= Action item =
Transcribe the data exactly, stopping after the "are covered. For" line.

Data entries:
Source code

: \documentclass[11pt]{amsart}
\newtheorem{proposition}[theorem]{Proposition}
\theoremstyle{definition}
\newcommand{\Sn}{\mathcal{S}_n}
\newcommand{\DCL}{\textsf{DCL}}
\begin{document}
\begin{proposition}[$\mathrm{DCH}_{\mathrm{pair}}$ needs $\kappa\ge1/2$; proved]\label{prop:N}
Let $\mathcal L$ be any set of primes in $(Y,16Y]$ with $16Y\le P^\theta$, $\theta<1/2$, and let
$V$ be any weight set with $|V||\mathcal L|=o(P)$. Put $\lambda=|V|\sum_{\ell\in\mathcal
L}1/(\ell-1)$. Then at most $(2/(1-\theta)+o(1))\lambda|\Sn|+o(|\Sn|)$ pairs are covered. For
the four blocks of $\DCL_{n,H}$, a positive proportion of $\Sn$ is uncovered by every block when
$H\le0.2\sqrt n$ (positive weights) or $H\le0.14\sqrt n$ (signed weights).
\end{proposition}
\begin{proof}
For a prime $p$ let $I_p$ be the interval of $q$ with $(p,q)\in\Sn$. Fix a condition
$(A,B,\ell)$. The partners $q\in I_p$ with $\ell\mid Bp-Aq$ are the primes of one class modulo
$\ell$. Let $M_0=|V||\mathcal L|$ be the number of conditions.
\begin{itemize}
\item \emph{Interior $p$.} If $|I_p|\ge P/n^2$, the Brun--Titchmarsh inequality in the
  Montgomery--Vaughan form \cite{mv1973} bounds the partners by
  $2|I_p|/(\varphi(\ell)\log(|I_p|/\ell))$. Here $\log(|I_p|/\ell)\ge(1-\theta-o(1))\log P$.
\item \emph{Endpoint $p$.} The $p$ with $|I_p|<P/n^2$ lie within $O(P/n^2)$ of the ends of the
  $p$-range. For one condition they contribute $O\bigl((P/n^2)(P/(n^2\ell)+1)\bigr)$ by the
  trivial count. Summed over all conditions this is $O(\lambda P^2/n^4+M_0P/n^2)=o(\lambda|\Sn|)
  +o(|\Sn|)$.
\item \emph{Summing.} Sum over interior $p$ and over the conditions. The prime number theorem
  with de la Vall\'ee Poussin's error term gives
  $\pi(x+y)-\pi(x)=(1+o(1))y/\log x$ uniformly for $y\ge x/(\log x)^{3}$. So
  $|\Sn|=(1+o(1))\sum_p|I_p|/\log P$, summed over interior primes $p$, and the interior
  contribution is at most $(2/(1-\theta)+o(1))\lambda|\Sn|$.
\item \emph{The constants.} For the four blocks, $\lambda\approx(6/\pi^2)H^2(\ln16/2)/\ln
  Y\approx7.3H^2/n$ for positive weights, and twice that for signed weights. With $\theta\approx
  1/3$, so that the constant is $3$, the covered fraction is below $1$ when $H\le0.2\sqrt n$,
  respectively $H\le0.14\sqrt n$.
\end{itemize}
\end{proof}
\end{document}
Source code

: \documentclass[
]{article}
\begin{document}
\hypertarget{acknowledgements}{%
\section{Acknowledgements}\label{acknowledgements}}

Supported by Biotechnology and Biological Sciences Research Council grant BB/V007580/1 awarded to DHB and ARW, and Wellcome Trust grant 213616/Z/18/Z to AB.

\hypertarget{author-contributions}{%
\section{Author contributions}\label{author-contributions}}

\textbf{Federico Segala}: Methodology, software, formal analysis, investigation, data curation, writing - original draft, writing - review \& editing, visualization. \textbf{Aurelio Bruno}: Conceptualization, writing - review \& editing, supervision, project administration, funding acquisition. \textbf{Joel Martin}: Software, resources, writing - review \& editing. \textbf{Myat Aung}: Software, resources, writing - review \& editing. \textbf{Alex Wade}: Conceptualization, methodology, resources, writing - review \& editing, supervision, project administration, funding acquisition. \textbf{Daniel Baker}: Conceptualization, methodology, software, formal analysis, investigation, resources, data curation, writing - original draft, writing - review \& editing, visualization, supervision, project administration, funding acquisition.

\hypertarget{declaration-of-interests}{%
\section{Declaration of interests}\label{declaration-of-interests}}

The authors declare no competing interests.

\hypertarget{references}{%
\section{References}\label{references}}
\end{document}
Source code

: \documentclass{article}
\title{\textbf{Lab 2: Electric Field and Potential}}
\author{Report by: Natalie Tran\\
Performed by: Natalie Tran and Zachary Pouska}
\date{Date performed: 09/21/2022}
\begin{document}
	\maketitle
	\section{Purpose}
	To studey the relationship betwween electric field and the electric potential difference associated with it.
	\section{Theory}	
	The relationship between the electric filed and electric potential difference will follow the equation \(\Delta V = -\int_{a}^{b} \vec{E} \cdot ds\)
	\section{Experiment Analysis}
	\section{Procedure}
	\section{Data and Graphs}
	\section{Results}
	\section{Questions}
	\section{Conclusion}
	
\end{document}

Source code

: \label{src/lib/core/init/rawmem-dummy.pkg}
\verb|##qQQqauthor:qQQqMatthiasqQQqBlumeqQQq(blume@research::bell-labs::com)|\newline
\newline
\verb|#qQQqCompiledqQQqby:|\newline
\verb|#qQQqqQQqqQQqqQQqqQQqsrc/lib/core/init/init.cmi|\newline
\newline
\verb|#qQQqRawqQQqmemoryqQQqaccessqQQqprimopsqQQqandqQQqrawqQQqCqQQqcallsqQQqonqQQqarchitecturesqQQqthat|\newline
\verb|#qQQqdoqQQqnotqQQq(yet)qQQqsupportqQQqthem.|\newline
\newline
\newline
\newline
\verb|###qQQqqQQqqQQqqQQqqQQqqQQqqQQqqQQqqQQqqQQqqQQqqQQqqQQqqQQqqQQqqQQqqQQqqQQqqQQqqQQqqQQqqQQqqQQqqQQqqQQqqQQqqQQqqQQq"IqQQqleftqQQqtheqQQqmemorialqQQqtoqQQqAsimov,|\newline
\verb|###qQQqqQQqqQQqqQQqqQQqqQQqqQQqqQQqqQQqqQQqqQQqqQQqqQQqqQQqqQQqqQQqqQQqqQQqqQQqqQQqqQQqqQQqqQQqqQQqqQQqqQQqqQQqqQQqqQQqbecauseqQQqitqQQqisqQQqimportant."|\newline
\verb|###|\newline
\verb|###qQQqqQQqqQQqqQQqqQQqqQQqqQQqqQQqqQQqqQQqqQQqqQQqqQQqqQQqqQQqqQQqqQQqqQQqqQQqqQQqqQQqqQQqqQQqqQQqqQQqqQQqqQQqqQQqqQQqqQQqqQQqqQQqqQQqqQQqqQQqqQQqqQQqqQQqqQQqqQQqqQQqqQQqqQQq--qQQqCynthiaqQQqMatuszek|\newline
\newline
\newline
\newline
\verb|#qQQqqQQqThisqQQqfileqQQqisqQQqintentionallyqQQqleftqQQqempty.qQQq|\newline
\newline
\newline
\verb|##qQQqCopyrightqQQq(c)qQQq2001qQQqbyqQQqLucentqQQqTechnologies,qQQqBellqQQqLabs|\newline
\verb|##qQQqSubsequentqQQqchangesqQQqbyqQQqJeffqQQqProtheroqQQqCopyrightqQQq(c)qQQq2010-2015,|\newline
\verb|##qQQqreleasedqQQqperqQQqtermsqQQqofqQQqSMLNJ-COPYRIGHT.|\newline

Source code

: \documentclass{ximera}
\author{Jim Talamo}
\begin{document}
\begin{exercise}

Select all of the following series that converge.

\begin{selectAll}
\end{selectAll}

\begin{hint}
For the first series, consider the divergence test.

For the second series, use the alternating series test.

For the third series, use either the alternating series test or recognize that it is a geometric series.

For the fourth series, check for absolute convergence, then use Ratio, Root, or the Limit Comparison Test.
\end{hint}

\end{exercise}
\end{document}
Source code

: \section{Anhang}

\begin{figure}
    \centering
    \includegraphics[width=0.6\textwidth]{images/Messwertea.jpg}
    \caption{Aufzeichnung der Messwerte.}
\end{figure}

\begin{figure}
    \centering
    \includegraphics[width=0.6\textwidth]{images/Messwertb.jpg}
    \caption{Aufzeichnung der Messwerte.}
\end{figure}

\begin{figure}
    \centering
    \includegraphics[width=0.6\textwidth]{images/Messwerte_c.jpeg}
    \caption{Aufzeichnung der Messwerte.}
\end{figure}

= Exercise output =
Source code

: \documentclass[11pt]{amsart}
\newtheorem{proposition}[theorem]{Proposition}
\theoremstyle{definition}
\newcommand{\Sn}{\mathcal{S}_n}
\newcommand{\DCL}{\textsf{DCL}}
\begin{document}
\begin{proposition}[$\mathrm{DCH}_{\mathrm{pair}}$ needs $\kappa\ge1/2$; proved]\label{prop:N}
Let $\mathcal L$ be any set of primes in $(Y,16Y]$ with $16Y\le P^\theta$, $\theta<1/2$, and let
$V$ be any weight set with $|V||\mathcal L|=o(P)$. Put $\lambda=|V|\sum_{\ell\in\mathcal
L}1/(\ell-1)$. Then at most $(2/(1-\theta)+o(1))\lambda|\Sn|+o(|\Sn|)$ pairs are covered. For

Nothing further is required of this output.